Laos, Travelogue — By on December 22, 2008 10:52 am

Woke with a terrible Tiger Tiger Laos whiskey-induced hangover at 7am.  At 8am, we were due to leave for Luang Prabang on a ‘VIP’ bus.  I knew this really meant a cramped mini-van, and that the 5 and a half hours it was supposed to take would actually stretch to over 8.  The thought of being stuck in the van with loads of other travellers trying to talk to me as I nursed the hangover from hell didn’t exactly raise my spirits, but I glumly accepted my fate, and cursed myself for drinking too much – again.

We got to the ‘bus depot’, and sure enough were shown to a minivan with the words ‘VIP’ splashed across the front.  I got in behind the driver and next to the window, with Crystal in the middle and a guy from Singapore next to her.  I felt sick straight away.  As the van set off I was almost at the point of no return, my hands clammy, and my heartbeat weak.  Somehow, I pulled myself back from the brink, and managed not to hurl.  I closed my eyes for most of the trip, and found myself flying through tunnels lined with multi-coloured neon lights, though most of them were green.  The tunnel bent and curved with the direction of the mini-van, and it was quite a special little trip.

After 3 hours, we made a pit-stop for a sandwich.  As Crystal wasn’t talking much to anyone, I mustered up the energy to make conversation with the others in our bus over a quick sandwich.  We met a friendly German bloke who spoke English with a strong American accent and looked just like Ray Lamontagne.  Back in the bus I felt slightly better, and began chatting to the Singaporean guy.  5 hours later we arrived at a small bus depot in Luang Prabang and spilled out to stretch out limbs.  A waiting bemo then took us past the night market and to the Mekong river.  I had images of Luang Prabang as a quiet, elegant colonial city, but we’d arrived in the wrong part of town and it didn’t immediately charm.  Lugging our huge backpacks and trying to beat other human turtles to hotels didn’t help.  Many places were full, and the sun was setting over the Mekong.  A large group of Swedish backpackers marched past with their huge backpacks, all of them clutching the Lonely Planet.  “Fuck you Lonely Planet!”  I heard one of them scream.  Obviously all the accomodation listed in there had been taken up by other disciples.
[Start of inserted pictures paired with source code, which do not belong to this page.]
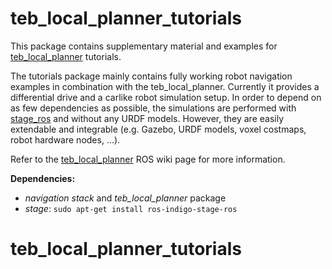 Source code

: # teb_local_planner_tutorials
This package contains supplementary material and examples for [teb_local_planner](http://wiki.ros.org/teb_local_planner) tutorials.

The tutorials package mainly contains fully working robot navigation examples in combination with the teb_local_planner.
Currently it provides a differential drive and a carlike robot simulation setup.
In order to depend on as few dependencies as possible, the simulations are performed with [stage_ros](http://wiki.ros.org/stage_ros)
and without any URDF models. However, they are easily extendable and integrable (e.g. Gazebo, URDF models, voxel costmaps, robot hardware nodes, ...).

Refer to the [teb_local_planner](http://wiki.ros.org/teb_local_planner) ROS wiki page for more information.

**Dependencies:**

 * *navigation stack* and *teb_local_planner* package
 * *stage*: `sudo apt-get install ros-indigo-stage-ros`

# teb_local_planner_tutorials
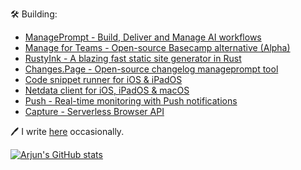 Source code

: 🛠️ Building:
  - [ManagePrompt - Build, Deliver and Manage AI workflows](https://manageprompt.com)
  - [Manage for Teams - Open-source Basecamp alternative (Alpha)](http://managee.xyz)
  - [RustyInk - A blazing fast static site generator in Rust](https://github.com/arjunkomath/RustyInk)
  - [Changes.Page - Open-source changelog manageprompt tool](https://changes.page)
  - [Code snippet runner for iOS & iPadOS](https://code.techulus.com)
  - [Netdata client for iOS, iPadOS & macOS](https://github.com/arjunkomath/netdata-ios)
  - [Push - Real-time monitoring with Push notifications](https://push.techulus.com)
  - [Capture - Serverless Browser API](https://capture.techulus.in)

🖊️ I write [here](https://techulus.xyz) occasionally.

[![Arjun's GitHub stats](https://github-readme-stats.vercel.app/api?username=arjunkomath&show_icons=true&theme=transparent)](https://github.com/anuraghazra/github-readme-stats)
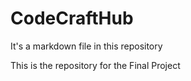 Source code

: # CodeCraftHub

It's a markdown file in this repository

This is the repository for the Final Project
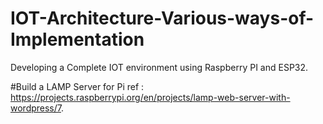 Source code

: # IOT-Architecture-Various-ways-of-Implementation
Developing a Complete IOT environment using Raspberry PI and ESP32.

#Build a LAMP Server for Pi
ref : https://projects.raspberrypi.org/en/projects/lamp-web-server-with-wordpress/7.
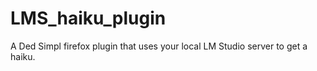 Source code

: # LMS_haiku_plugin
A Ded Simpl firefox plugin that uses your local LM Studio server to get a haiku.

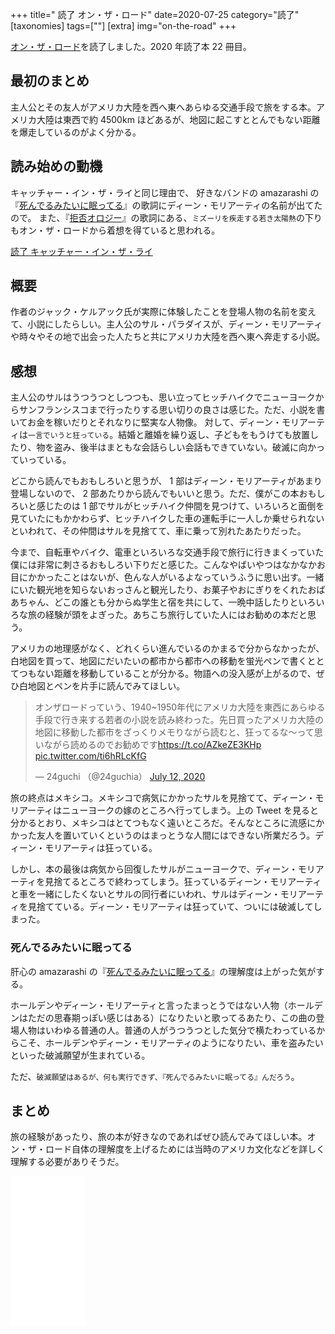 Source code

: +++
title=" 読了 オン・ザ・ロード"
date=2020-07-25
category="読了"
[taxonomies]
tags=[""]
[extra]
img="on-the-road"
+++

[オン・ザ・ロード](https://amzn.to/3fYtxG3)を読了しました。2020 年読了本 22 冊目。

## 最初のまとめ

主人公とその友人がアメリカ大陸を西へ東へあらゆる交通手段で旅をする本。アメリカ大陸は東西で約 4500km ほどあるが、地図に起こすととんでもない距離を爆走しているのがよく分かる。

## 読み始めの動機

キャッチャー・イン・ザ・ライと同じ理由で、 好きなバンドの amazarashi の『[死んでるみたいに眠ってる](http://j-lyric.net/artist/a052b38/l04fb92.html)』の歌詞にディーン・モリアーティの名前が出てたので。
また、『[拒否オロジー](https://www.uta-net.com/song/282748/)』の歌詞にある、`ミズーリを疾走する若き太陽熱`の下りもオン・ザ・ロードから着想を得ていると思われる。

[読了 キャッチャー・イン・ザ・ライ](https://books-io.info/the-catcher-in-the-rye/)

## 概要

作者のジャック・ケルアック氏が実際に体験したことを登場人物の名前を変えて、小説にしたらしい。主人公のサル・パラダイスが、ディーン・モリアーティや時々やその地で出会った人たちと共にアメリカ大陸を西へ東へ奔走する小説。

## 感想

主人公のサルはうつうつとしつつも、思い立ってヒッチハイクでニューヨークからサンフランシスコまで行ったりする思い切りの良さは感じた。ただ、小説を書いてお金を稼いだりとそれなりに堅実な人物像。
対して、ディーン・モリアーティは`一言でいうと狂っている`。結婚と離婚を繰り返し、子どもをもうけても放置したり、物を盗み、後半はまともな会話らしい会話もできていない。破滅に向かっていっている。

どこから読んでもおもしろいと思うが、 1 部はディーン・モリアーティがあまり登場しないので、 2 部あたりから読んでもいいと思う。ただ、僕がこの本おもしろいと感じたのは 1 部でサルがヒッチハイク仲間を見つけて、いろいろと面倒を見ていたにもかかわらず、ヒッチハイクした車の運転手に一人しか乗せられないといわれて、その仲間はサルを見捨てて、車に乗って別れたあたりだった。

今まで、自転車やバイク、電車といろいろな交通手段で旅行に行きまくっていた僕には非常に刺さるおもしろい下りだと感じた。こんなやばいやつはなかなかお目にかかったことはないが、色んな人がいるよなっていうふうに思い出す。一緒にいた観光地を知らないおっさんと観光したり、お菓子やおにぎりをくれたおばあちゃん、どこの誰とも分からぬ学生と宿を共にして、一晩中話したりといろいろな旅の経験が頭をよぎった。あちこち旅行していた人にはお勧めの本だと思う。

アメリカの地理感がなく、どれくらい進んでいるのかまるで分からなかったが、白地図を買って、地図にだいたいの都市から都市への移動を蛍光ペンで書くととてつもない距離を移動していることが分かる。物語への没入感が上がるので、ぜひ白地図とペンを片手に読んでみてほしい。

<blockquote class="twitter-tweet"><p lang="ja" dir="ltr">オンザロードっていう、1940~1950年代にアメリカ大陸を東西にあらゆる手段で行き来する若者の小説を読み終わった。先日買ったアメリカ大陸の地図に移動した都市をざっくりメモりながら読むと、狂ってるな〜って思いながら読めるのでお勧めです<a href="https://t.co/AZkeZE3KHp">https://t.co/AZkeZE3KHp</a> <a href="https://t.co/ti6hRLcKfG">pic.twitter.com/ti6hRLcKfG</a></p>&mdash; 24guchi （@24guchia） <a href="https://twitter.com/24guchia/status/1282268825577074689?ref_src=twsrc%5Etfw">July 12, 2020</a></blockquote> <script async src="https://platform.twitter.com/widgets.js" charset="utf-8"></script>

旅の終点はメキシコ。メキシコで病気にかかったサルを見捨てて、ディーン・モリアーティはニューヨークの嫁のところへ行ってしまう。上の Tweet を見ると分かるとおり、メキシコはとてつもなく遠いところだ。そんなところに流感にかかった友人を置いていくというのはまっとうな人間にはできない所業だろう。ディーン・モリアーティは狂っている。

しかし、本の最後は病気から回復したサルがニューヨークで、ディーン・モリアーティを見捨てるところで終わってしまう。狂っているディーン・モリアーティと車を一緒にしたくないとサルの同行者にいわれ、サルはディーン・モリアーティを見捨てている。ディーン・モリアーティは狂っていて、ついには破滅してしまった。

### 死んでるみたいに眠ってる

肝心の amazarashi の『[死んでるみたいに眠ってる](http://j-lyric.net/artist/a052b38/l04fb92.html)』の理解度は上がった気がする。

ホールデンやディーン・モリアーティと言ったまっとうではない人物（ホールデンはただの思春期っぽい感じはある）になりたいと歌ってるあたり、この曲の登場人物はいわゆる普通の人。普通の人がうつうつとした気分で横たわっているからこそ、ホールデンやディーン・モリアーティのようになりたい、車を盗みたいといった破滅願望が生まれている。

ただ、`破滅願望はあるが、何も実行できず、『死んでるみたいに眠ってる』んだろう`。

## まとめ

旅の経験があったり、旅の本が好きなのであればぜひ読んでみてほしい本。オン・ザ・ロード自体の理解度を上げるためには当時のアメリカ文化などを詳しく理解する必要がありそうだ。

<iframe style="width:120px;height:240px;" marginwidth="0" marginheight="0" scrolling="no" frameborder="0" src="//rcm-fe.amazon-adsystem.com/e/cm?lt1=_blank&bc1=000000&IS2=1&bg1=FFFFFF&fc1=000000&lc1=0000FF&t=birdmangai-22&language=ja_JP&o=9&p=8&l=as4&m=amazon&f=ifr&ref=as_ss_li_til&asins=4309463347&linkId=adb9106cc792dd2b95db616c99bf02a9"></iframe>

<br> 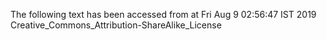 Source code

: The following text has been accessed from at Fri Aug 9 02:56:47 IST 2019
Creative_Commons_Attribution-ShareAlike_License
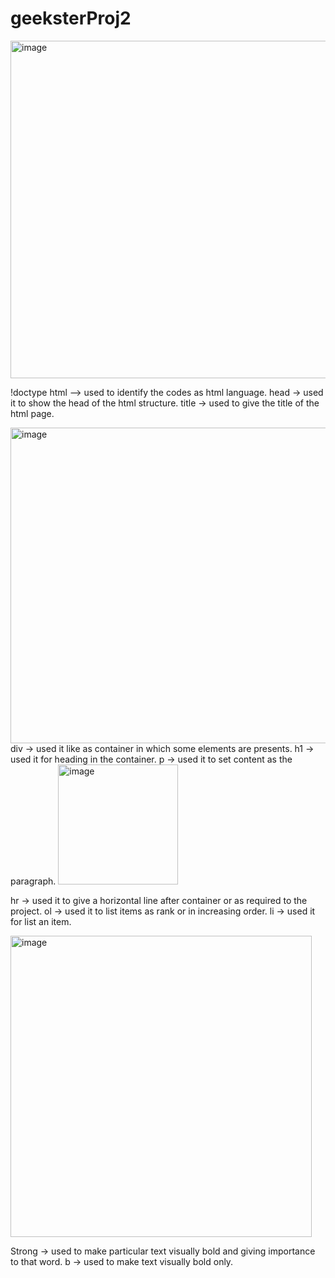 # geeksterProj2
<img width="540" alt="image" src="https://github.com/Aadarsh-Raj/geeksterProj2/assets/74525154/a5151c67-0ee2-49e0-895f-81496b0a2062">


!doctype html --> used to identify the codes as html language.
head -> used it to show the head of the html structure. 
title -> used to give the title of the html page.

<img width="505" alt="image" src="https://github.com/Aadarsh-Raj/geeksterProj2/assets/74525154/69b9363d-8b0d-4bf2-b0fe-3368b57f2114">
div -> used it like as container in which some elements are presents. 
h1 -> used it for heading in the container.
p -> used it to set content as the paragraph.

<img width="192" alt="image" src="https://github.com/Aadarsh-Raj/geeksterProj2/assets/74525154/ee7a979f-17e4-44d4-b155-dc4f886ff339">


hr -> used it to give a horizontal line after container or as required to the project.
ol -> used it to list items as rank or in increasing order.
li -> used it for list an item.


<img width="482" alt="image" src="https://github.com/Aadarsh-Raj/geeksterProj2/assets/74525154/ae416667-c670-4897-971f-de9cd206123a">

Strong -> used to make particular text visually bold and giving importance to that word.
b -> used to make text visually bold only.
Accomodation by the river was ridiculously overpriced, so we eventually opted for a place just up from the Mekong – LauLu guesthouse.  By now it was dusk, and we weren’t in the best of moods after such a long day.  We decided to take a stroll and see if any of the tales of the quiet beauty of Luang Prabang were true.  Down by the Mekong, with bemos, jumbos and motorbikes zipping around, it certainly didn’t seem so.  We were soon to be enchanted, however.  Away from the river, we came across the old colonial area, and saw why many have fallen in love with the place.  The wide streets are lined with beautiful French-provincial buildings.  European couples stroll hand in hand past the French, Lao and Italian restaurants, enjoying the cool air and the romantic ambience.  An air of calm atiquity envelops the place.  Crystal and I chose a lovely Italian place for dinner, and people-watched as we enjoyed wood-fire pizza.  We then strolled around, and found a hive of activity at the Talat Dala Night Market.  Hundreds of stalls were here, where local villagers come to sell their wares.  It was quite busy, but minus the shouting and chaos of a typical market.  People working and shopping here observed a quietness that gave the market a special kind of magic.  It felt very christmassy.  Crystal was reminded of night markets back in Taiwan, and more specifically Tainan – her hometown.  She felt at home here, and we promised ourselves we’d return later and do some souvenir shopping.

We walked through to the other end of the market and sat down to have a coffee and watch the vendors begin to wrap up their goods, some jolly from a good night’s selling, others depressed after a fruitless evening.  I wondered how some of them made a living…..many stalls sold near-identical things.  Perhaps they shared the sales with their village group. After a nice coffee, we headed back to the lodge, looking forward to exploring Luang Prabang the next day.